Before implementing OAuth2 in your .NET Core application, you need an OAuth2 authorization server. This server is responsible for issuing access tokens to clients after they successfully authenticate.

You can use existing services like Auth0, Azure AD, or your own implementation. For this example, we'll assume you're using a third-party OAuth2 provider.

2. Configuring OAuth2 in .NET Core

Once your authorization server is set up, you need to configure your .NET Core application to use OAuth2 for securing your API.

Install the Required Packages

Ensure you have the necessary NuGet package:

dotnet add package Microsoft.AspNetCore.Authentication.JwtBearer
Configure Services in Startup.cs

Next, configure the authentication services in the Startup.cs file:

public class Startup
{
    public void ConfigureServices(IServiceCollection services)
    {
        services.AddControllers();

        services.AddAuthentication(options =>
        {
            options.DefaultAuthenticateScheme = JwtBearerDefaults.AuthenticationScheme;
            options.DefaultChallengeScheme = JwtBearerDefaults.AuthenticationScheme;
        })
        .AddJwtBearer(options =>
        {
            options.Authority = "https://YOUR_OAUTH2_AUTHORITY_URL"; // e.g., https://auth.example.com
            options.Audience = "YOUR_API_AUDIENCE"; // e.g., API identifier or client ID from your OAuth2 provider

            options.TokenValidationParameters = new TokenValidationParameters
            {
                ValidateIssuer = true,
                ValidIssuer = "https://YOUR_OAUTH2_AUTHORITY_URL",
                ValidateAudience = true,
                ValidAudience = "YOUR_API_AUDIENCE",
                ValidateLifetime = true
            };
        });
    }

    public void Configure(IApplicationBuilder app, IWebHostEnvironment env)
    {
        if (env.IsDevelopment())
        {
            app.UseDeveloperExceptionPage();
        }
        else
        {
            app.UseExceptionHandler("/Home/Error");
            app.UseHsts();
        }

        app.UseHttpsRedirection();
        app.UseStaticFiles();

        app.UseRouting();

        app.UseAuthentication();
        app.UseAuthorization();

        app.UseEndpoints(endpoints =>
        {
            endpoints.MapControllers();
        });
    }
}

In this configuration:

  • JwtBearerDefaults.AuthenticationScheme is used to specify that the app will authenticate using JWT tokens issued by an OAuth2 authorization server.
  • Authority is the URL of your OAuth2 authorization server.
  • Audience is the identifier of your API that clients must specify when requesting tokens.

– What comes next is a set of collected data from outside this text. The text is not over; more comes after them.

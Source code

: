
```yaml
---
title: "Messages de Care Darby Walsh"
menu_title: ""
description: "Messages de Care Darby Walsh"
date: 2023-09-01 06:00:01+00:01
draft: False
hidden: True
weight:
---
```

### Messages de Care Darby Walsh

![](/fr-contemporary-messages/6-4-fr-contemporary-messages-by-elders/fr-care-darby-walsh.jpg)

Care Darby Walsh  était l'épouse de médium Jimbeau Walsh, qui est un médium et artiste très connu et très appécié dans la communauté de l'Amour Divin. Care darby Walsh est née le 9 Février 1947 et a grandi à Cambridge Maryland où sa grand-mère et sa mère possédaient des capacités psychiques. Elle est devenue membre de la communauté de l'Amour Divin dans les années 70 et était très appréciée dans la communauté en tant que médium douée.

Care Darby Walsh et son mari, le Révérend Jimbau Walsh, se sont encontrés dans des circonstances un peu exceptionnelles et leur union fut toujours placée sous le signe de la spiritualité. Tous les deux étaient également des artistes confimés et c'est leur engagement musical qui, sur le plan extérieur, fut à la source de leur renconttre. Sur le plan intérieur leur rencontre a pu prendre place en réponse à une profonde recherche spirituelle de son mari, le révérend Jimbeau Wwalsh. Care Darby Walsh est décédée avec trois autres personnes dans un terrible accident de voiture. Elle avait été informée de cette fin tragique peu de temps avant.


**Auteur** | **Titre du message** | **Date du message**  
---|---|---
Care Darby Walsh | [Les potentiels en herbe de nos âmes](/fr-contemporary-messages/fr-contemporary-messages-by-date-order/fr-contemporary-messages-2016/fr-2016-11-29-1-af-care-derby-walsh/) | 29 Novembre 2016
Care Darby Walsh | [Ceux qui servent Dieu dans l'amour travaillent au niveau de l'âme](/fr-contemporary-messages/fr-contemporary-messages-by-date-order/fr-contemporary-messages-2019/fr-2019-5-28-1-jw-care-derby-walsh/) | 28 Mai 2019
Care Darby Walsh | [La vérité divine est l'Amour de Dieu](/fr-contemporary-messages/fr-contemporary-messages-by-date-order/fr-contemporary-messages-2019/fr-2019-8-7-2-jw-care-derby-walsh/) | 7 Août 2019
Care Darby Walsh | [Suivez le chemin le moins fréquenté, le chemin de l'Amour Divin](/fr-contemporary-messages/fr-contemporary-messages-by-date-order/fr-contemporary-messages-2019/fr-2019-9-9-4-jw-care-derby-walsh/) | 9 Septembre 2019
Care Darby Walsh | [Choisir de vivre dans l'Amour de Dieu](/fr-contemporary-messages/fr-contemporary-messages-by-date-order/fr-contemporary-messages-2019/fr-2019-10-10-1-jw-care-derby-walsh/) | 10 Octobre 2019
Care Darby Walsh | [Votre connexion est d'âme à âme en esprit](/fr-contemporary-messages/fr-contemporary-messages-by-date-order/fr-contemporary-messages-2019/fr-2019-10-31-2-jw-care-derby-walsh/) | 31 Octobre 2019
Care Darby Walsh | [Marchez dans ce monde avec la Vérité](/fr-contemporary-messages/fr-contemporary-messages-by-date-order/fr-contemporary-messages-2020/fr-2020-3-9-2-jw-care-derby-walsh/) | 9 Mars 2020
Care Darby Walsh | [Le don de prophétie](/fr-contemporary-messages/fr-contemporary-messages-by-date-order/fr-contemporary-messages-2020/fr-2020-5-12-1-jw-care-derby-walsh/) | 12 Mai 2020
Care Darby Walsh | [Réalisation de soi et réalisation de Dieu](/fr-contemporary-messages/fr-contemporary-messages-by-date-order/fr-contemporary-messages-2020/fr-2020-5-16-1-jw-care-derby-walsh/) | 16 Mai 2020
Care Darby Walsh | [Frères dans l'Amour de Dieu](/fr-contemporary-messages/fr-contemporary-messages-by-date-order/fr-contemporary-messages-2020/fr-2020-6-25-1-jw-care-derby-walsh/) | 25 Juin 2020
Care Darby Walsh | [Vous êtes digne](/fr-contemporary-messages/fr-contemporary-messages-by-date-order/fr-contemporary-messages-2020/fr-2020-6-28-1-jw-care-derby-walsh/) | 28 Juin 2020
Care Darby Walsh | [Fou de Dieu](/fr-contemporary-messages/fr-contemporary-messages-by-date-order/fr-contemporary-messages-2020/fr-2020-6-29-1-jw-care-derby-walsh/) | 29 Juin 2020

3. Securing the Item API with OAuth2

With OAuth2 configured, you can secure your Item API by adding the [Authorize] attribute to your controller or specific actions.

Securing the Controller
using Microsoft.AspNetCore.Authorization;
using Microsoft.AspNetCore.Mvc;
using System.Collections.Generic;
using System.Linq;

namespace ItemApi.Controllers
{
    [Route("api/[controller]")]
    [ApiController]
    [Authorize]
    public class ItemsController : ControllerBase
    {
        private static List<Item> Items = new List<Item>
        {
            new Item { Id = 1, Name = "Item1", Description = "First item" },
            new Item { Id = 2, Name = "Item2", Description = "Second item" },
        };

        [HttpGet]
        public ActionResult<IEnumerable<Item>> GetItems()
        {
            return Ok(Items);
        }

        [HttpGet("{id}")]
        public ActionResult<Item> GetItem(int id)
        {
            var item = Items.FirstOrDefault(i => i.Id == id);
            if (item == null)
            {
                return NotFound();
            }
            return Ok(item);
        }

        // Other CRUD actions...
    }
}

The [Authorize] attribute ensures that only requests with valid access tokens can reach the API. If a request is made without a token or with an invalid token, the response will be a 401 Unauthorized error.

4. Testing OAuth2 Authentication

To test the OAuth2 authentication flow:

  1. Obtain an Access Token: Use the OAuth2 authorization server to obtain an access token. This usually involves redirecting the user to the server's login page and then receiving a token in return.
  2. Use the Access Token: Include the access token in the Authorization header when making API requests.

Example request with an access token:

GET /api/items HTTP/1.1
Host: localhost:5001
Authorization: Bearer YOUR_ACCESS_TOKEN

If the token is valid and the configuration is correct, the API will return the requested data. Otherwise, it will return a 401 Unauthorized error.

Conclusion

OAuth2 is a powerful and flexible protocol for securing web APIs. By following the steps outlined in this blog, you can implement OAuth2 authentication in your .NET Core applications, securing your endpoints with token-based access control.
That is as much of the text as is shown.